These large-scale scientific facilities differed from previous laboratories like metal material laboratories, stress testing laboratories, and chemical laboratories, which were used for researching applied-level technologies.

In the Human Civilization era, any one of these large-scale scientific facilities would have required immense funding and personnel allocation; the preliminary feasibility studies alone would have taken several years, with subsequent construction and debugging requiring vast amounts of time.

This was true even for the Bluetoth Civilization.

Which large-scale scientific facility wasn't nationally watched and concerned? Which large-scale scientific facility wasn't immensely costly and time-consuming?

Only the most powerful nations had the capacity to undertake the construction of large-scale scientific facilities. Nations with slightly weaker national strength wouldn't even dare to dream of it.

However, for Tom at this moment, these large-scale scientific facilities, which could be called national strategic assets, seemed as cheap as cabbage.

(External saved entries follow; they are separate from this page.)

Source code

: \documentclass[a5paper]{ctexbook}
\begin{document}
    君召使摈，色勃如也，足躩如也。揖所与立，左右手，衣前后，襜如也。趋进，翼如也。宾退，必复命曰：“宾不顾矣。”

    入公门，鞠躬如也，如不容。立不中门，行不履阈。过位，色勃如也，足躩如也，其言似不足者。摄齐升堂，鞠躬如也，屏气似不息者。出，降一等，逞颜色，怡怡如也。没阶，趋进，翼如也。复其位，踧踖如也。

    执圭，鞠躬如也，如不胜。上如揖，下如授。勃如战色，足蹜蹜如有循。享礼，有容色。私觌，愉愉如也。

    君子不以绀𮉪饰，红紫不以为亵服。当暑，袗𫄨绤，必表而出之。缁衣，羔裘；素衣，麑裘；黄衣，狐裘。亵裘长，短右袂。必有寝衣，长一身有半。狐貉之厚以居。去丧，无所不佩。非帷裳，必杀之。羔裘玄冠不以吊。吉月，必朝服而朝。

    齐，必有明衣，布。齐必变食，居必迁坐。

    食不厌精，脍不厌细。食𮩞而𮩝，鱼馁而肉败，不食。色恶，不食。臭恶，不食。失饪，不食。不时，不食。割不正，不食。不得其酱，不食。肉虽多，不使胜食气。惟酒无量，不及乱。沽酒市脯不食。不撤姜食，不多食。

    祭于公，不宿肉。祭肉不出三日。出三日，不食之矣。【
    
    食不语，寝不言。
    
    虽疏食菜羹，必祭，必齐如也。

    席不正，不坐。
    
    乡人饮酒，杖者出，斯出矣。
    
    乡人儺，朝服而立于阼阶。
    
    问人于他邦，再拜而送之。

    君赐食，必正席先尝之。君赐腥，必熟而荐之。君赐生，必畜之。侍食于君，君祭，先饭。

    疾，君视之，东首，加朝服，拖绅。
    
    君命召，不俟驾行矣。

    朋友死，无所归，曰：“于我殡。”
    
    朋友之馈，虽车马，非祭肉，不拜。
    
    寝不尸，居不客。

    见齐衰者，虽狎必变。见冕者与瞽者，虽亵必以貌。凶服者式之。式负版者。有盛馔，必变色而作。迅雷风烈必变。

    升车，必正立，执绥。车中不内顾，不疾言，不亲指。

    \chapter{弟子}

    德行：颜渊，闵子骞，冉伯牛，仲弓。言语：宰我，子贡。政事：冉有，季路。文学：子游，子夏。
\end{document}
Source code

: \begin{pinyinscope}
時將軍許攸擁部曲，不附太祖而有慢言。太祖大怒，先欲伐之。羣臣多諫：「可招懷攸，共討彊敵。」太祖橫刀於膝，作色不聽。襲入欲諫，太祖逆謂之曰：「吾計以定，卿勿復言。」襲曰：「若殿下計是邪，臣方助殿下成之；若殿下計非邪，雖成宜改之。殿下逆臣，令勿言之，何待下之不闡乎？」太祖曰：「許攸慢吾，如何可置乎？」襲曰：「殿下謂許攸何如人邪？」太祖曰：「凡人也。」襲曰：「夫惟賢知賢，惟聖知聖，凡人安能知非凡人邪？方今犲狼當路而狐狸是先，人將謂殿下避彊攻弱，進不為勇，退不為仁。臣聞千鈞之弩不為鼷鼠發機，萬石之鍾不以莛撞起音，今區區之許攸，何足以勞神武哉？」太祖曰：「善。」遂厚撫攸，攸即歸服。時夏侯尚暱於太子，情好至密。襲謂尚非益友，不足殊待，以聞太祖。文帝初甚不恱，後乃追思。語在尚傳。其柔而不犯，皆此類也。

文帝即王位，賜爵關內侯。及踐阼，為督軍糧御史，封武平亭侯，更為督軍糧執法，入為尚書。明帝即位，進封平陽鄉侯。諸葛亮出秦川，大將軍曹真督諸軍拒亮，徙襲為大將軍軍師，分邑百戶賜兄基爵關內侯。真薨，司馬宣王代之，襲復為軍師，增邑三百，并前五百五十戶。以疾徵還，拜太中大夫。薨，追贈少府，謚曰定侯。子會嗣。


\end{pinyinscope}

Tom planned over 1,500 different large-scale scientific facilities, including particle colliders, neutrino telescopes, gravitational wave telescopes, optical and radio array telescopes, high-energy laboratories, and so on, all launched and constructed simultaneously!

How much fundamental scientific data could over 1,500 large-scale scientific facilities produce?

A single collision in a particle collider generates data measured in terabytes.

A single observation from an optical array telescope can generate petabytes of deep space data.

After initial analysis and processing, this data would then transition from basic physics to applied physics.

At this point, the applied physics laboratories would come into play; they would conduct further research based on this, developing various new types of machinery, new materials, more advanced structures, more advanced thrusters, armor, reactors, and other technological creations, truly transforming technology into productivity and combat power.

Their scale was generally smaller than that of large-scale scientific facilities, but their number was more than ten or even a hundred times greater.

Thus, with large-scale scientific facilities as the source, applied physics laboratories as the middle section, and final application as the end, the entire scientific research system rapidly began to operate, supported jointly by the over one billion clones controlled by Tom and the more than ten million Bluetoth research scholars.

At the same time, in addition to the three simultaneous tasks of comprehensively verifying past scientific conjectures, constructing large-scale scientific facilities to make breakthroughs in fundamental physics theory, and operating applied physics laboratories at full power to achieve technological transformation, Tom was also undertaking another crucial task.

Centuries of interstellar voyages had allowed Tom to accumulate a wealth of experience and knowledge regarding interstellar travel. Based on this, Tom developed a conjecture.

Two key factors constrained the interstellar travel speed of electroweak-level civilizations.

First, the inability to carry too many supplies, coupled with lower energy conversion efficiency and excessive material consumption, meant that travel could only proceed at a slower speed.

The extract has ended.